=== Data to examine ===
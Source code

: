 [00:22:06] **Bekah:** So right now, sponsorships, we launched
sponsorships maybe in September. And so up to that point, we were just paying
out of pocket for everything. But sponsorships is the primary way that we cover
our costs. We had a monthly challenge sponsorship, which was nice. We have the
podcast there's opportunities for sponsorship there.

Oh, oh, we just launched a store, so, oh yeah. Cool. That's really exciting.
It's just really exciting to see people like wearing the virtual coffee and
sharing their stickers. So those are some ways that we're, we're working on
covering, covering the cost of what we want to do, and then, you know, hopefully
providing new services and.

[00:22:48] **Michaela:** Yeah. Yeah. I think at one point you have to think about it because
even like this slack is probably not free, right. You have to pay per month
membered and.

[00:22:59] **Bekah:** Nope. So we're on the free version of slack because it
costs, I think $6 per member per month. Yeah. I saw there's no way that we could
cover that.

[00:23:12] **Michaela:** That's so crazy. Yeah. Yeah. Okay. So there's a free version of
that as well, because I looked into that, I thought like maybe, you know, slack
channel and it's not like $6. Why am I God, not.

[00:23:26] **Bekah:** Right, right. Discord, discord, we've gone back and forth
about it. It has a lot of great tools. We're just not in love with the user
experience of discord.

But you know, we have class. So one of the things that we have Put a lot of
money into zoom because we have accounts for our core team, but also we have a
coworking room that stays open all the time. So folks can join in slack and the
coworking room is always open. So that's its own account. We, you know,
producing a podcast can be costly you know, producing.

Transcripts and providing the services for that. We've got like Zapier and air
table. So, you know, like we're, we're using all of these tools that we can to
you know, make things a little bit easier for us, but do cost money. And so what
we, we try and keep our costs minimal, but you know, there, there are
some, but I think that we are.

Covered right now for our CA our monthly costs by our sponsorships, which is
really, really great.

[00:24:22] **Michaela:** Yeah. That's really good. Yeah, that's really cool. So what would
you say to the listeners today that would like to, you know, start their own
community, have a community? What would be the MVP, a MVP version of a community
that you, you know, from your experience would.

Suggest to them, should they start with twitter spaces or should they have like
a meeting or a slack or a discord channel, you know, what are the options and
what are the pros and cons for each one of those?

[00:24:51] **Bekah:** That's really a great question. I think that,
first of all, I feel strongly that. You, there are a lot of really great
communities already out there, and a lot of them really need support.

=== Problem to work on ===
Output all of the data above without any alteration.

=== Response ===
Source code

: [00:22:06] **Bekah:** So right now, sponsorships, we launched
sponsorships maybe in September. And so up to that point, we were just paying
out of pocket for everything. But sponsorships is the primary way that we cover
our costs. We had a monthly challenge sponsorship, which was nice. We have the
podcast there's opportunities for sponsorship there.

Oh, oh, we just launched a store, so, oh yeah. Cool. That's really exciting.
It's just really exciting to see people like wearing the virtual coffee and
sharing their stickers. So those are some ways that we're, we're working on
covering, covering the cost of what we want to do, and then, you know, hopefully
providing new services and.

[00:22:48] **Michaela:** Yeah. Yeah. I think at one point you have to think about it because
even like this slack is probably not free, right. You have to pay per month
membered and.

[00:22:59] **Bekah:** Nope. So we're on the free version of slack because it
costs, I think $6 per member per month. Yeah. I saw there's no way that we could
cover that.

[00:23:12] **Michaela:** That's so crazy. Yeah. Yeah. Okay. So there's a free version of
that as well, because I looked into that, I thought like maybe, you know, slack
channel and it's not like $6. Why am I God, not.

[00:23:26] **Bekah:** Right, right. Discord, discord, we've gone back and forth
about it. It has a lot of great tools. We're just not in love with the user
experience of discord.

But you know, we have class. So one of the things that we have Put a lot of
money into zoom because we have accounts for our core team, but also we have a
coworking room that stays open all the time. So folks can join in slack and the
coworking room is always open. So that's its own account. We, you know,
producing a podcast can be costly you know, producing.

Transcripts and providing the services for that. We've got like Zapier and air
table. So, you know, like we're, we're using all of these tools that we can to
you know, make things a little bit easier for us, but do cost money. And so what
we, we try and keep our costs minimal, but you know, there, there are
some, but I think that we are.

Covered right now for our CA our monthly costs by our sponsorships, which is
really, really great.

[00:24:22] **Michaela:** Yeah. That's really good. Yeah, that's really cool. So what would
you say to the listeners today that would like to, you know, start their own
community, have a community? What would be the MVP, a MVP version of a community
that you, you know, from your experience would.

Suggest to them, should they start with twitter spaces or should they have like
a meeting or a slack or a discord channel, you know, what are the options and
what are the pros and cons for each one of those?

[00:24:51] **Bekah:** That's really a great question. I think that,
first of all, I feel strongly that. You, there are a lot of really great
communities already out there, and a lot of them really need support.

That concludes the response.